Mounted on the shoulder of the unit is a small flashlight that attaches to the case on a ball joint. This allows you to put the unit on top of the engine bay, orient the light to illuminate the work area (generally your battery), and be able to better see what you are doing. The joint isn’t incredibly flexible but has just enough freedom of movement to make it a useful feature. It, like everything else, draws power from the unit’s main battery so you don’t have to worry about keeping it fresh for when you need it.
If you need a compressor and can accommodate the incumbent weight and bulk, this price is pretty reasonable.
You can find the STANLEY J5C09 available online for around $110, which puts it slightly on the more expensive side compared to other jump starters we’ve tested. If you need a compressor and can accommodate the incumbent weight and bulk, this price is pretty reasonable.
NOCO Genius Boost Pro GB150: NOCO’s Genius Boost Pro GB150 is another bulky starter that we tested. The STANLEY J5C09 has the edge here as it not only offers better charging of portable devices, but it also costs roughly a third as much as the GB150. It may not have a great flashlight, and it's harder to keep in a vehicle, but the high price of the NOCO unit simply may not be worth it.

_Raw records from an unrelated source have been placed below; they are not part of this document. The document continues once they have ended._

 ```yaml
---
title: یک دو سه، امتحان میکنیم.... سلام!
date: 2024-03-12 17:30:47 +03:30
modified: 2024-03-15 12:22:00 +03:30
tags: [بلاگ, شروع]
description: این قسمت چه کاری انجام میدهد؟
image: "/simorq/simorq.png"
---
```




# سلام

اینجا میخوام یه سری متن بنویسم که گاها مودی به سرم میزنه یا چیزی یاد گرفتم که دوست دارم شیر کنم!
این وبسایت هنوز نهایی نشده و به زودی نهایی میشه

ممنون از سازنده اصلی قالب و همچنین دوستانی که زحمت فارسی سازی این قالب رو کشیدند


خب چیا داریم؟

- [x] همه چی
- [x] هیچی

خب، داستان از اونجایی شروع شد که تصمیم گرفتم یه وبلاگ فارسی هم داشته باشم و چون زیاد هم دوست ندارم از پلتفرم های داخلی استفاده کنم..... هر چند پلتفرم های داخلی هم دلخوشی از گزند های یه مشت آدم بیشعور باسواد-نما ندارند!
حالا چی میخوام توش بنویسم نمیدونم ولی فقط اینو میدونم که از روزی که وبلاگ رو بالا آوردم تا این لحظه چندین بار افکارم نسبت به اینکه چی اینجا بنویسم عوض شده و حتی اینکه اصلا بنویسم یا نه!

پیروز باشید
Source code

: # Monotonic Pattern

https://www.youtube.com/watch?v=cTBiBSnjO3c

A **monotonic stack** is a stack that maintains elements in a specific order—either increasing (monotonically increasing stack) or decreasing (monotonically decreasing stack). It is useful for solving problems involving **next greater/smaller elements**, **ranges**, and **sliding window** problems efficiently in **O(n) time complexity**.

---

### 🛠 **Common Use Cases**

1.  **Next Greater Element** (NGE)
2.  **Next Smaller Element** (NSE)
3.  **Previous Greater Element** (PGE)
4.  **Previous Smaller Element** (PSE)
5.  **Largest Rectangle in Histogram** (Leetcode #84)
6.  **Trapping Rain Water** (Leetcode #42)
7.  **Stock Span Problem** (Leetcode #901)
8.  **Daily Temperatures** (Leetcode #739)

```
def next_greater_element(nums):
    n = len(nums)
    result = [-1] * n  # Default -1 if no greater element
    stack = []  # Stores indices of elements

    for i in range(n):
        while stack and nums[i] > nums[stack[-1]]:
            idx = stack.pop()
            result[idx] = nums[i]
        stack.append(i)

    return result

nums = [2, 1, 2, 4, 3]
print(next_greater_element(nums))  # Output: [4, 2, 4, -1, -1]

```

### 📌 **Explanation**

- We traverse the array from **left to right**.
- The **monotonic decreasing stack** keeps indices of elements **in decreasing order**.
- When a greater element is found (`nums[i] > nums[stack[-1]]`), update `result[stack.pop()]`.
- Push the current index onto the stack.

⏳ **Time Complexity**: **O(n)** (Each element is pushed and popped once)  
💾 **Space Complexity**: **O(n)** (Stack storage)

Beatit BT-D11 800A Peak 18000mAh 12V Portable Car Jump Starter: Against more compact competition, the sheer bulk of the STANLEY J5C09 becomes a problem. If you really want the air compressor and DC power output, and can handle the size of the unit, the STANLEY option is a logical choice. However, we tested the Beatit BT-D11, which is not only smaller, but less expensive, and much easier to stash in a car for emergencies.
Interested in checking out more options? Take a look at our roundup of the best portable jump starters available.
Too big for its own good.
It isn't hard to imagine good use cases for the STANLEY J5C09 over other jump starters, but they're awfully specific. If you have a vehicle where you can accommodate the unit’s size and weight, need a compressor, and can make use of the DC power port, this unit fills that niche. It just doesn’t do as well in charging other devices, and its sheer bulk makes it impossible to easily tuck it away in smaller vehicles.